TASK DETAILS =>
Go through the records below and return each line that has "incoming" in it.

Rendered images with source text
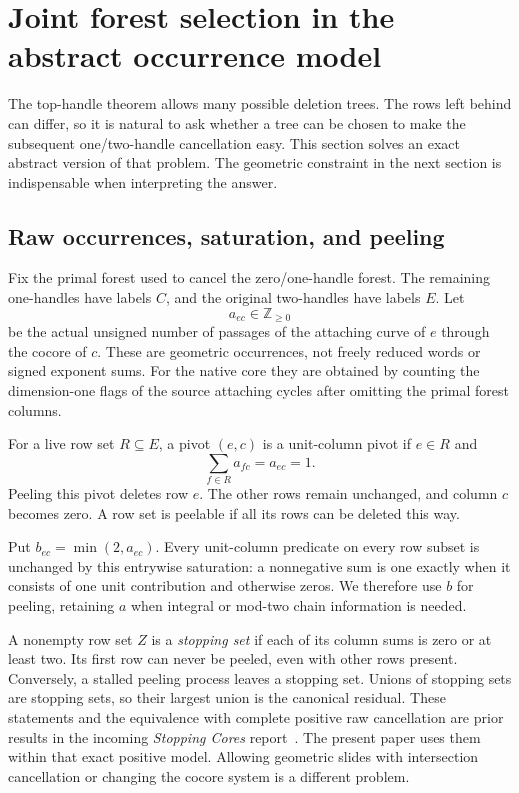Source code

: \section{Joint forest selection in the abstract occurrence model}
\label{sec:joint}

The top-handle theorem allows many possible deletion trees. The rows left
behind can differ, so it is natural to ask whether a tree can be chosen to
make the subsequent one/two-handle cancellation easy. This section solves
an exact abstract version of that problem. The geometric constraint in the
next section is indispensable when interpreting the answer.

\subsection{Raw occurrences, saturation, and peeling}

Fix the primal forest used to cancel the zero/one-handle forest. The
remaining one-handles have labels $C$, and the original two-handles have
labels $E$. Let
\[
 a_{ec}\in\mathbb Z_{\geq0}
\]
be the actual unsigned number of passages of the attaching curve of $e$
through the cocore of $c$. These are geometric occurrences, not freely
reduced words or signed exponent sums. For the native core they are obtained
by counting the dimension-one flags of the source attaching cycles after
omitting the primal forest columns.

\begin{definition}
For a live row set $R\subseteq E$, a pivot $(e,c)$ is a unit-column pivot
if $e\in R$ and
\[
 \sum_{f\in R} a_{fc}=a_{ec}=1.
\]
Peeling this pivot deletes row $e$. The other rows remain unchanged, and
column $c$ becomes zero. A row set is peelable if all its rows can be
deleted this way.
\end{definition}

Put $b_{ec}=\min(2,a_{ec})$. Every unit-column predicate on every row
subset is unchanged by this entrywise saturation: a nonnegative sum is one
exactly when it consists of one unit contribution and otherwise zeros. We
therefore use $b$ for peeling, retaining $a$ when integral or mod-two chain
information is needed.

A nonempty row set $Z$ is a \emph{stopping set} if each of its column sums
is zero or at least two. Its first row can never be peeled, even with other
rows present. Conversely, a stalled peeling process leaves a stopping set.
Unions of stopping sets are stopping sets, so their largest union is the
canonical residual. These statements and the equivalence with complete
positive raw cancellation are prior results in the incoming
\emph{Stopping Cores} report~\cite{incoming-stopping}. The present paper
uses them within that exact positive model. Allowing geometric slides with
intersection cancellation or changing the cocore system is a different
problem.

ANSWER BELOW =>
positive raw cancellation are prior results in the incoming
\emph{Stopping Cores} report~\cite{incoming-stopping}. The present paper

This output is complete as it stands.